The history of Bulawayo can never be complete without mention of Makokoba, the city’s first black township.
The vision to have a full-blown township tourism sector in the country can only come to life in places like Makokoba. Places with rich history and culture.
Unfortunately, Bulawayo City Council does not take Makokoba seriously, it does not take the people of Makokoba seriously.
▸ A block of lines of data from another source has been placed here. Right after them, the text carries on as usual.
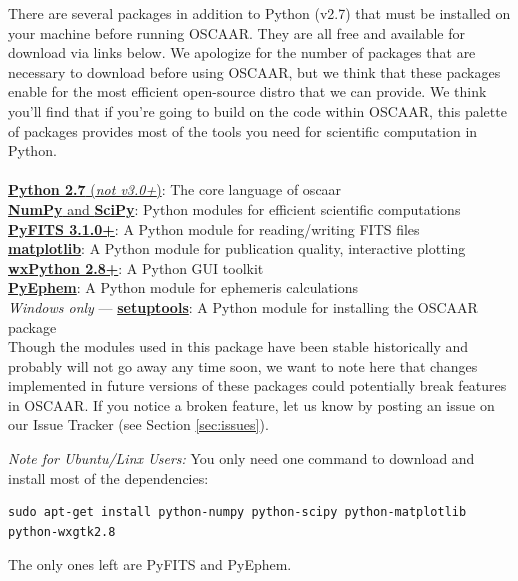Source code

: \documentclass[a4paper]{article}
\begin{document}
There are several packages in addition to Python (v2.7) that must be installed on your machine before running OSCAAR. They are all free and available for download via links below. We apologize for the number of packages that are necessary to download before using OSCAAR, but we think that these packages enable for the most efficient open-source distro that we can provide.  We think you'll find that if you're going to build on the code within OSCAAR, this palette of packages provides most of the tools you need for scientific computation in Python. \\ \\
\noindent
\indent \href{http://www.python.org/getit/}{\textbf{Python 2.7} (\textit{not v3.0+})}: The core language of oscaar \\
\indent \href{http://new.scipy.org/download.html}{\textbf{NumPy} and \textbf{SciPy}}: Python modules for efficient scientific computations \\
\indent \href{http://www.stsci.edu/resources/software_hardware/pyfits/}{\textbf{PyFITS 3.1.0+}}: A Python module for reading/writing FITS files \\
\indent \href{http://matplotlib.sourceforge.net/index.html}{\textbf{matplotlib}}: A Python module for publication quality, interactive plotting\\
\indent \href{http://www.wxpython.org/download.php#stable}{\textbf{wxPython 2.8+}}: A Python GUI toolkit \\
\indent \href{http://rhodesmill.org/pyephem/}{\textbf{PyEphem}}: A Python module for ephemeris calculations\\
\indent \textit{Windows only} --- \href{https://pypi.python.org/pypi/setuptools}{\textbf{setuptools}}: A Python module for installing the OSCAAR package\\

\noindent Though the modules used in this package have been stable historically and probably will not go away any time soon, we want to note here that changes implemented in future versions of these packages could potentially break features in OSCAAR. If you notice a broken feature, let us know by posting an issue on our Issue Tracker (see Section \ref{sec:issues}).

\textit{Note for Ubuntu/Linx Users:} You only need one command to download and install most of the dependencies:
\begin{verbatim}
sudo apt-get install python-numpy python-scipy python-matplotlib python-wxgtk2.8
\end{verbatim}
The only ones left are PyFITS and PyEphem.
\end{document}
This is why residents of the oldest suburb are sitting on a health time-bomb.
Effluent flows from burst pipes into their homes, leaving them prone to water-borne diseases such as cholera and typhoid.
Garbage is never collected; cleaning and maintenance work is never done.
Like most areas in the city, the population has swelled over the years, bringing a lot of strain to existing infrastructure. In Makokoba, this problem is worse because Rhodesian settlers built the area for male labourers who would leave their families behind in the rural areas or their countries of origin.
About 18 000 people live in about 4 800 houses, most of them single bedroom bungalows or hostels with shared amenities.
As we reported yesterday, our news crew visited Makokoba on Wednesday and observed that in some parts, pipes were spewing effluent into houses with children playing in pools of raw sewage.
At Siphambaniso residential flats, sewage was flowing through the street and some of it was seeping into nearby houses.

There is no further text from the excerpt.